The downside is that RAID 0 provides no data redundancy. If one drive fails, all data will be lost. So RAID 0 improves performance at the cost of increased risk.
What is RAID 1?
RAID 1, also known as disk mirroring, creates an exact copy (or mirror) of data on two or more disks. All data is copied to each disk at all times. This provides data redundancy.
The main benefit of RAID 1 is data protection. If one drive fails, the duplicate drive can continue operating with no data loss. This makes RAID 1 suitable for mission critical systems where downtime cannot be tolerated.
The trade-off is that RAID 1 provides no performance gain. Read speeds are improved, since either disk can be accessed. But write speeds are not faster because data has to be written to multiple disks.

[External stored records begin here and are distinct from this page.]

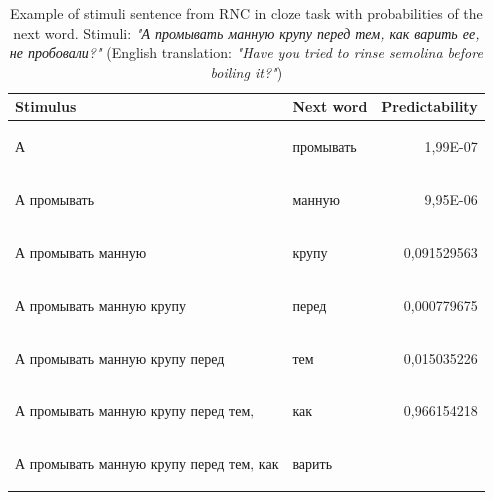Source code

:\documentclass[a4paper]{article}
\begin{document}
\begin{table}
\caption{Example of stimuli sentence from RNC in cloze task with probabilities of the next word. Stimuli: \textit{"А промывать манную крупу перед тем, как варить ее, не пробовали?"} (English translation: \textit{"Have you tried to rinse semolina before boiling it?"})
\newline}
\centering
\begin{tabular}{llr}

\textbf{Stimulus} & \textbf{Next word} & \textbf{Predictability} \\
\hline
\begin{russian} А \end{russian} &
\begin{russian} промывать \end{russian} &
1,99E-07 \\
\begin{russian} А промывать \end{russian} &
\begin{russian} манную \end{russian} &
9,95E-06 \\
\begin{russian} А промывать манную \end{russian} &
\begin{russian} крупу \end{russian} &
0,091529563 \\
\begin{russian} А промывать манную крупу \end{russian} &
\begin{russian} перед \end{russian} &
0,000779675 \\
\begin{russian} А промывать манную крупу перед \end{russian} &
\begin{russian} тем \end{russian} &
0,015035226 \\
\begin{russian} А промывать манную крупу перед тем‚ \end{russian} &
\begin{russian} как \end{russian} &
0,966154218 \\
\begin{russian} А промывать манную крупу перед тем‚ как \end{russian} &
\begin{russian} варить \end{russian} &

\end{tabular}
\end{table}
\end{document}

Can you combine RAID 0 and RAID 1?
Yes, it is possible to combine RAID 0 and RAID 1 for a configuration that offers both increased performance and reliability. This combined setup is called RAID 10, RAID 1+0, or RAID 1/0.
RAID 10 requires a minimum of four physical disks. Data is striped across two disks as in RAID 0, and each stripe is then mirrored to another set of two disks as in RAID 1. This provides both speed from the RAID 0 striping and redundancy from the RAID 1 mirroring.
Here is an example RAID 10 setup with four disks:
| Disk 1 | Disk 2 | Disk 3 | Disk 4 |
| Stripe 1 | Stripe 2 | Mirror of Stripe 1 | Mirror of Stripe 2 |
Data is striped across Disk 1 and Disk 2. Then the Strip 1 and 2 data is mirrored onto Disk 3 and Disk 4 respectively. This allows for fast reads/writes since data is striped, and also redundancy if a single disk fails.
Benefits of RAID 10
Combining RAID 0 and RAID 1 provides several notable benefits:
- Increased read and write performance compared to a single disk or RAID 1 alone.
- Full data redundancy – one disk per mirrored pair can fail without data loss.
- Fast rebuild times – only one mirror disk needs to be replaced if a failure occurs.
For these reasons, RAID 10 is commonly used for mission critical storage and applications that require both speed and reliability.
Downsides of RAID 10
RAID 10 does come with some downsides to consider:
- Higher cost – At least 4 disks are required, so hardware costs are increased.
- Lower capacity – Since data is mirrored, overall capacity is 50% of the total disks.
- No single disk redundancy – If multiple disks in separate mirror pairs fail, data will be lost.
The capacity and cost drawbacks can be mitigated by using higher density drives. But the lack of dual disk fault tolerance requires careful drive monitoring and prompt replacement of failed drives.
Alternative RAID options
While RAID 10 offers a blend of performance and redundancy, other RAID levels may better suit specific needs:
RAID 5
RAID 5 stripes data at block level similar to RAID 0. But parity information is also distributed across the disks. This allows for data recovery if one disk fails. RAID 5 requires at least three disks.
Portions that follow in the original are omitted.